Anyways, when Chandler was proposing to Monica, it made me cry, because I'm a girl, and because it was so cute. This is what he said (watch here):
"I thought it mattered what I said and where I said it. Then I realized that the only thing that matters is that you...you make me happier than I ever thought I could be. And if you let me, I will spend the rest of my life trying to make you feel the same way."
Lately, or maybe for just my whole life, I have really bad luck with boys. I find another one I like, make the mistake of getting my hopes up, and then get my heart broken again. Time and time again. Watching that though, let me realize that what I go through with these boys is not love. When it is love, when it's the right guy at the right time, it's going to work out. It's not going to be perfect and we're going to have a lot of differences and probably fight a lot. But that guy will also treat me like a princess and treat me the way I deserve to be treated.

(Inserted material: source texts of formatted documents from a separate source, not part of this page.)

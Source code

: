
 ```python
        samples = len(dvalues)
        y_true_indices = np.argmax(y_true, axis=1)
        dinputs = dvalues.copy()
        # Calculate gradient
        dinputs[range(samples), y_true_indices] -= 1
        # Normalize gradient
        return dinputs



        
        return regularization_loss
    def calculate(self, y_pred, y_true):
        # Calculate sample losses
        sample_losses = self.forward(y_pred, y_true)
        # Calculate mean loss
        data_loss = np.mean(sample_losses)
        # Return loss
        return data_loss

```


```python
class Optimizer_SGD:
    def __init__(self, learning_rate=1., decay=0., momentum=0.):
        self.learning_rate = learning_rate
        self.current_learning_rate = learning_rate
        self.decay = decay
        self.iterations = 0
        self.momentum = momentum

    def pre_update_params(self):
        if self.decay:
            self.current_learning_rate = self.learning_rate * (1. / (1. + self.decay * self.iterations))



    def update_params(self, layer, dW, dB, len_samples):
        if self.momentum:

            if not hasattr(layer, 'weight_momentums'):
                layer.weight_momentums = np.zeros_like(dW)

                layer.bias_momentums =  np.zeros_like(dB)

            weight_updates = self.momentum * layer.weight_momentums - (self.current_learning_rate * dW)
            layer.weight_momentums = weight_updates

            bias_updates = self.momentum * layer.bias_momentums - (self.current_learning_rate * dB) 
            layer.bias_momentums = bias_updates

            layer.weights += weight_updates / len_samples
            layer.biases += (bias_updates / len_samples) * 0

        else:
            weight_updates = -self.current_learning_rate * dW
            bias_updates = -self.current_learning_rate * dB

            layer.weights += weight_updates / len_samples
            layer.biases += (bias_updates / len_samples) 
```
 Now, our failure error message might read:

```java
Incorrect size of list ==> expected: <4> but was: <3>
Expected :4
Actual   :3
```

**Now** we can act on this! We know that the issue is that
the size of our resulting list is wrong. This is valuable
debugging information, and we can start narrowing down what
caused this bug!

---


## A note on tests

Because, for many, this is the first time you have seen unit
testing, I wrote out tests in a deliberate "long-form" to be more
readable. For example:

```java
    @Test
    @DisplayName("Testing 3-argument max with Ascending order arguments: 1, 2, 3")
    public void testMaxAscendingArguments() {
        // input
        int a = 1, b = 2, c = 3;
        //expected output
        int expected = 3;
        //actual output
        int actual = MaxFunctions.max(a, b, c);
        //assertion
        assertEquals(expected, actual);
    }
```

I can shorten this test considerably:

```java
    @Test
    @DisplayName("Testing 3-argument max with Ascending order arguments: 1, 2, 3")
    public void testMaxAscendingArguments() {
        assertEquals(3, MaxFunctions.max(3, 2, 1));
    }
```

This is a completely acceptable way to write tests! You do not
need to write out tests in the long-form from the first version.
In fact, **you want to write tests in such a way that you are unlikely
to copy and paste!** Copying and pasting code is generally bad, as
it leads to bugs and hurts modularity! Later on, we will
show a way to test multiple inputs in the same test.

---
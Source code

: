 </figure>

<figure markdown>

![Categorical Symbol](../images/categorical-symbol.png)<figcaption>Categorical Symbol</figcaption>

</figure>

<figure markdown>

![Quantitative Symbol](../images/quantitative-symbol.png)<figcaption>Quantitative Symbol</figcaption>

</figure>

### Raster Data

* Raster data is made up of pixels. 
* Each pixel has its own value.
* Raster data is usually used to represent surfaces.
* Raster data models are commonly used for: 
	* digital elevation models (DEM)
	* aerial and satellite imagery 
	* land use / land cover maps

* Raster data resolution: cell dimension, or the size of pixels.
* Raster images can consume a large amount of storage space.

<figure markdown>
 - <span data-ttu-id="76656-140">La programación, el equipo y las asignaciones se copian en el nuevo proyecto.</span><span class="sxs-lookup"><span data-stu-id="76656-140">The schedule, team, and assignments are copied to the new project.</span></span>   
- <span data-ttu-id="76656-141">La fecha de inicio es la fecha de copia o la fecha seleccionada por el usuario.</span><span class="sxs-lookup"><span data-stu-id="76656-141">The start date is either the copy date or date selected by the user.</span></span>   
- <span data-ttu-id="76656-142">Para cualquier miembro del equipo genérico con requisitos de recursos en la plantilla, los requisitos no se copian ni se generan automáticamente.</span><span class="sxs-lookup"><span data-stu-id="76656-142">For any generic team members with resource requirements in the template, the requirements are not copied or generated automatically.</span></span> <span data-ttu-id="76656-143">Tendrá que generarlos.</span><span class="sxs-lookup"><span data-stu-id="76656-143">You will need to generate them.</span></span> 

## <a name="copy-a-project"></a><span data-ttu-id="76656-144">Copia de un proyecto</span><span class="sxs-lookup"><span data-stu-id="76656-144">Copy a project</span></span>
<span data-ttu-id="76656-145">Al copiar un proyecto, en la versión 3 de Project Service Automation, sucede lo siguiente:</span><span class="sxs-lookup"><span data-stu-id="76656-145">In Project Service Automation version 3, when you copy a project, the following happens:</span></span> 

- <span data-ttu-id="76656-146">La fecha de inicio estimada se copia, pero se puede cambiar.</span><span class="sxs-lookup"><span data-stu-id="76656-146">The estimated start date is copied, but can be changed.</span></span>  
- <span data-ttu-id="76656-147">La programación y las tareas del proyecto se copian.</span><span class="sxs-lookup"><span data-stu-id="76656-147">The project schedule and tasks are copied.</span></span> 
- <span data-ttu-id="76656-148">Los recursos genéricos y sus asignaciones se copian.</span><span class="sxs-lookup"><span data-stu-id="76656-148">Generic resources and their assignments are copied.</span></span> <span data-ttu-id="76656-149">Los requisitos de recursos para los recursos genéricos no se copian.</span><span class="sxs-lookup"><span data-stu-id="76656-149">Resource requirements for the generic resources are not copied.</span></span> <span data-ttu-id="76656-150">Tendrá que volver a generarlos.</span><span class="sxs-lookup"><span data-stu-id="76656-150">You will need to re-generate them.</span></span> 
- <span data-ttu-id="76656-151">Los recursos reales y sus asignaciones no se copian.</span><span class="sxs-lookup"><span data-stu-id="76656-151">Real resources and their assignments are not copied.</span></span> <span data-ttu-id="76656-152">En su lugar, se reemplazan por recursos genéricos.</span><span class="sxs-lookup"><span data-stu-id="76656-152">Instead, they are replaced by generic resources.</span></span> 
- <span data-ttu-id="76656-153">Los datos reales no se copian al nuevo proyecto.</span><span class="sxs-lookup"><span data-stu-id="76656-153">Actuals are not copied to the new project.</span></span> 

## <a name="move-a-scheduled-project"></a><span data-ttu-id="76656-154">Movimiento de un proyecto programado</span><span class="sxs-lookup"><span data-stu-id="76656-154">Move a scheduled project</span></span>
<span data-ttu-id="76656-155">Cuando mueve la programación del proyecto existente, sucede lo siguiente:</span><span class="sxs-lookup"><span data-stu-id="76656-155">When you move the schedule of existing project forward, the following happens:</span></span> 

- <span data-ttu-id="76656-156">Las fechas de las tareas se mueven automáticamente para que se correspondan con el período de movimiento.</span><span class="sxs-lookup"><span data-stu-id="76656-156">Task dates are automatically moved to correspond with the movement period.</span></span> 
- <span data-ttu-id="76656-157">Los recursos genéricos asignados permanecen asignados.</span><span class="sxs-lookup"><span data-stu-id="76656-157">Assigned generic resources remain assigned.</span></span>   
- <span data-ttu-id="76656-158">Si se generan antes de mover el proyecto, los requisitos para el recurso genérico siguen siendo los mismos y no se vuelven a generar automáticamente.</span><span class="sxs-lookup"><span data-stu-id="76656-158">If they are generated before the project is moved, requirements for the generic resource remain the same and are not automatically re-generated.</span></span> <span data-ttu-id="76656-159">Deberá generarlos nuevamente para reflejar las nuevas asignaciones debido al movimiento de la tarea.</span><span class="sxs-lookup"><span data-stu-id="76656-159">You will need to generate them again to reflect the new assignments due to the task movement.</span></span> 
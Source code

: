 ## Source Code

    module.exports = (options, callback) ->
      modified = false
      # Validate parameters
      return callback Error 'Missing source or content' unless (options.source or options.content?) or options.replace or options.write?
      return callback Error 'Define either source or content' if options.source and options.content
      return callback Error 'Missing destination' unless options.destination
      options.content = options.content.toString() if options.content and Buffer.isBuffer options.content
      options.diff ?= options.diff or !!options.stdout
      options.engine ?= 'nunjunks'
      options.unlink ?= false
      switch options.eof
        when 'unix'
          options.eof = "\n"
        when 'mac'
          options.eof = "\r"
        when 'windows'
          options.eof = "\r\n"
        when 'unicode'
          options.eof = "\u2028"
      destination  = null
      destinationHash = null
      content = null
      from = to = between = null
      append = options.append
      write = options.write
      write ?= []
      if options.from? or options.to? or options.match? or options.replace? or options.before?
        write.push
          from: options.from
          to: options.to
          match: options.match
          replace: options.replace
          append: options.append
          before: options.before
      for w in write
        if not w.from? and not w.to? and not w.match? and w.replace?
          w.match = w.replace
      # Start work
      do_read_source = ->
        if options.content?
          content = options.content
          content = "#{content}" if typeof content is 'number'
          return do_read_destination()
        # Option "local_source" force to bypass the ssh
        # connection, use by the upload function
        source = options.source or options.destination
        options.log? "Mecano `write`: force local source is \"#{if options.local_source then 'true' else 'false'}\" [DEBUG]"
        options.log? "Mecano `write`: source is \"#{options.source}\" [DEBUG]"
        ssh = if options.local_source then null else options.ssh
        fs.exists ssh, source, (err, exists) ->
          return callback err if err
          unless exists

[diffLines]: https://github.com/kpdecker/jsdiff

All I have to say is that I cannot wait when that guy I love so much, kneels down and shows me a ring. I'll probably cry and I'll probably say yes. And at that moment, I'll realize and be so entirely grateful that it didn't work out with anyone else. :)
(Until then? Well I'll probably keep getting my heart broken and I'll keep trying to be the best me I can be. And keeping a lookout for the right one of course! ...jk ;))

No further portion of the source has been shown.